Quando se fala em câncer, imediatamente começamos a pensar
em algumas coisas - diagnóstico precoce, luta pela vida e busca incansável por
novas terapias.
A ciência continuamente tenta encontrar pistas para melhor caracterizar esta terrível doença. Um aspecto extremamente interessante e que merece atenção de todos nós é a correlação entre o comportamento dos nossos batimentos cardíacos e o câncer.
Precisamos lembrar, primeiramente, que o câncer, em linhas gerais, representa um processo inflamatório intenso associado ao descontrole da multiplicação das células. Para ficar mais fácil de entender, o câncer se instala em um determinado órgão de tal forma que as células deste órgão, anteriormente saudáveis, começam a se multiplicar de acordo com um ritmo “estranho” e agressivo. Dali em diante, o controle da doença tende a ficar cada vez mais difícil.
Esta mudança no comportamento das células de um certo órgão acarreta repercussões em outras partes do corpo e também em parâmetros vitais para nossa saúde, como a pressão arterial e os batimentos cardíacos. Possivelmente muitas mudanças metabólicas podem ser desencadeadas por um câncer, promovendo sobrecarga e estresse ao trabalho do coração.
Todos nós, ao longo de um dia comum, apresentamos uma certa variabilidade de batimentos cardíacos. Algumas condições interferem nesta variabilidade, como o frio, calor, sensação de dor, sensação de fome, estado de ansiedade, irritabilidade e os níveis de poluição atmosférica. Dessa forma, é considerado normal que uma pessoa conviva com elevações e quedas dos batimentos cardíacos ao longo do mesmo dia.
Alguns tipos de câncer, como câncer de pulmão, câncer de intestino e câncer de pâncreas podem, ao longo de seu curso natural, provocar mudanças mais repentinas e mais acentuadas nos batimentos cardíacos e este cenário passa a ser altamente indicativo da evolução e prognóstico destas doenças.

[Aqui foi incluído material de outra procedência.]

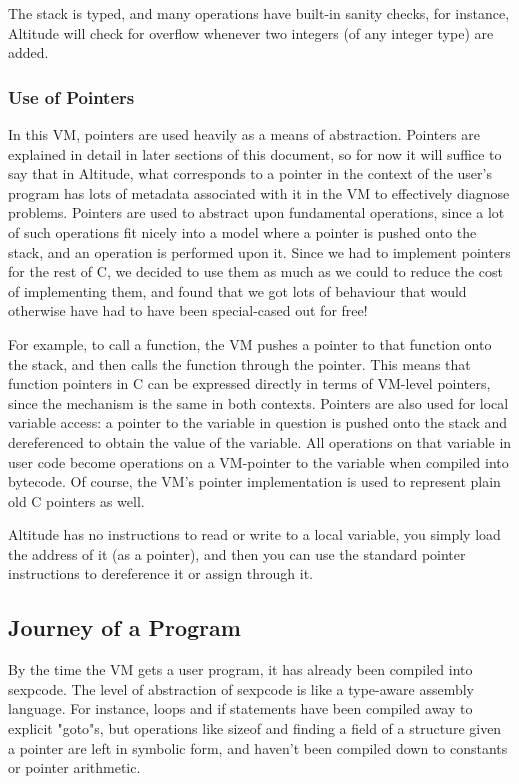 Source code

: \documentclass[10pt,a4paper]{report}
\begin{document}
The stack is typed, and many operations have built-in sanity checks, for instance, Altitude will check for overflow whenever two integers (of any integer type) are added.

\subsubsection{Use of Pointers}
In this VM, pointers are used heavily as a means of abstraction. Pointers are explained in detail in later sections of this document, so for now it will suffice to say that in Altitude, what corresponds to a pointer in the context of the user's program has lots of metadata associated with it in the VM to effectively diagnose problems. Pointers are used to abstract upon fundamental operations, since a lot of such operations fit nicely into a model where a pointer is pushed onto the stack, and an operation is performed upon it. Since we had to implement pointers for the rest of C, we decided to use them as much as we could to reduce the cost of implementing them, and found that we got lots of behaviour that would otherwise have had to have been special-cased out for free!

For example, to call a function, the VM pushes a pointer to that function onto the stack, and then calls the function through the pointer. This means that function pointers in C can be expressed directly in terms of VM-level pointers, since the mechanism is the same in both contexts. Pointers are also used for local variable access: a pointer to the variable in question is pushed onto the stack and dereferenced to obtain the value of the variable. All operations on that variable in user code become operations on a VM-pointer to the variable when compiled into bytecode. Of course, the VM's pointer implementation is used to represent plain old C pointers as well.

Altitude has no instructions to read or write to a local variable, you simply load the address of it (as a pointer), and then you can use the standard pointer instructions to dereference it or assign through it.

\subsection{Journey of a Program}

By the time the VM gets a user program, it has already been compiled into sexpcode. The level of abstraction of sexpcode is like a type-aware assembly language. For instance, loops and if statements have been compiled away to explicit "goto"s, but operations like sizeof and finding a field of a structure given a pointer are left in symbolic form, and haven't been compiled down to constants or pointer arithmetic.
\end{document}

Em geral, quando acompanhamos uma pessoa que está lutando contra um câncer, a tendência é focar na aparência física, no emagrecimento, na perda de massa muscular e em alguns sinais ou sintomas muito comuns como falta de ar, febre e perda de apetite. No entanto, cada vez mais tenho sido estudada esta relação entre os batimentos cardíacos e o câncer. Muitos estudos têm demonstrado que, quando os batimentos cardíacos atingem níveis muito elevados e permanecem nesta condição por tempo indeterminado, o prognóstico do câncer tende a não ser favorável.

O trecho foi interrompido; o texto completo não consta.